** INFORMATION SUPPLIED follows **

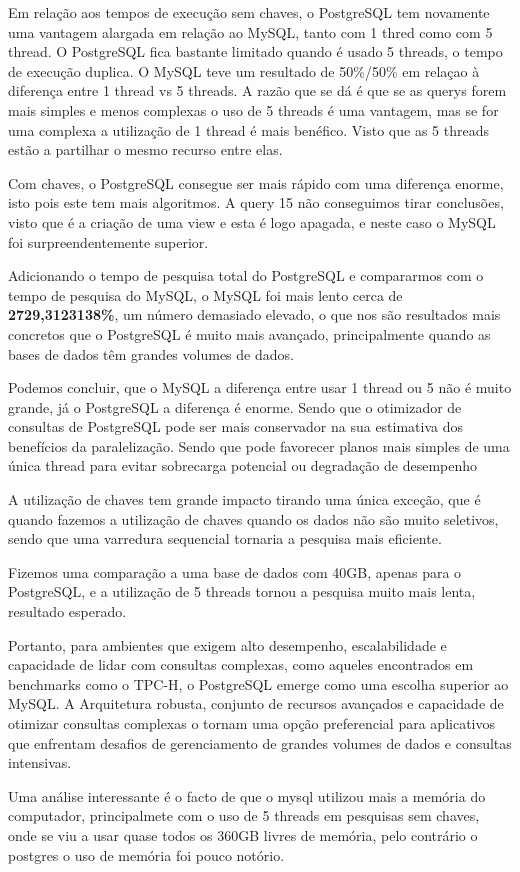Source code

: \documentclass{article}
\begin{document}
Em relação aos tempos de execução sem chaves, o PostgreSQL tem novamente uma vantagem alargada em relação ao MySQL, tanto com 1 thred como com 5 thread. O PostgreSQL fica bastante limitado quando é usado 5 threads, o tempo de execução duplica. O MySQL teve um resultado de 50\%/50\% em relaçao à diferença entre 1 thread vs 5 threads. A razão que se dá é que se as querys forem mais simples e menos complexas o uso de 5 threads é uma vantagem, mas se for uma complexa a utilização de 1 thread é mais benéfico. Visto que as 5 threads estão a partilhar o mesmo recurso entre elas.

Com chaves, o PostgreSQL consegue ser mais rápido com uma diferença enorme, isto pois este tem mais algoritmos. A query 15 não conseguimos tirar conclusões, visto que é a criação de uma view e esta é logo apagada, e neste caso o MySQL foi surpreendentemente superior.

Adicionando o tempo de pesquisa total do PostgreSQL e compararmos com o tempo de pesquisa do MySQL, o MySQL foi mais lento cerca de \textbf{2729,3123138\%}, um número demasiado elevado, o que nos são resultados mais concretos que o PostgreSQL é muito mais avançado, principalmente quando as bases de dados têm grandes volumes de dados.

Podemos concluir, que o MySQL a diferença entre usar 1 thread ou 5 não é muito grande, já o PostgreSQL a diferença é enorme. Sendo que  o otimizador de consultas
de PostgreSQL pode ser mais conservador na sua estimativa dos benefícios da paralelização. Sendo
que pode favorecer planos mais simples de uma única thread para evitar sobrecarga potencial ou
degradação de desempenho

A utilização de chaves tem grande impacto tirando uma única exceção, que é quando fazemos a utilização de chaves quando os dados não são muito seletivos, sendo que uma varredura sequencial tornaria a pesquisa mais eficiente.

Fizemos uma comparação a uma base de dados com 40GB, apenas para o PostgreSQL, e a utilização de 5 threads tornou a pesquisa muito mais lenta, resultado esperado.

Portanto, para ambientes que exigem alto desempenho, escalabilidade e capacidade de lidar com consultas complexas, como aqueles encontrados em benchmarks como o TPC-H, o PostgreSQL emerge como uma escolha superior ao MySQL. A Arquitetura robusta, conjunto de recursos avançados e capacidade de otimizar consultas complexas o tornam uma opção preferencial para aplicativos que enfrentam desafios de gerenciamento de grandes volumes de dados e consultas intensivas.

Uma análise interessante é o facto de que o mysql utilizou mais a memória do computador, principalmete com o uso de 5 threads em pesquisas sem chaves, onde se viu a usar quase todos os 360GB livres de memória, pelo contrário o postgres o uso de memória foi pouco notório.
\end{document}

** End of INFORMATION SUPPLIED **

▶ _THE PROBLEM_:
Read each line of the material, and wherever the word "consultas" turns up, copy that line.

▶ _EXERCISE OUTPUT_:
Podemos concluir, que o MySQL a diferença entre usar 1 thread ou 5 não é muito grande, já o PostgreSQL a diferença é enorme. Sendo que  o otimizador de consultas
Portanto, para ambientes que exigem alto desempenho, escalabilidade e capacidade de lidar com consultas complexas, como aqueles encontrados em benchmarks como o TPC-H, o PostgreSQL emerge como uma escolha superior ao MySQL. A Arquitetura robusta, conjunto de recursos avançados e capacidade de otimizar consultas complexas o tornam uma opção preferencial para aplicativos que enfrentam desafios de gerenciamento de grandes volumes de dados e consultas intensivas.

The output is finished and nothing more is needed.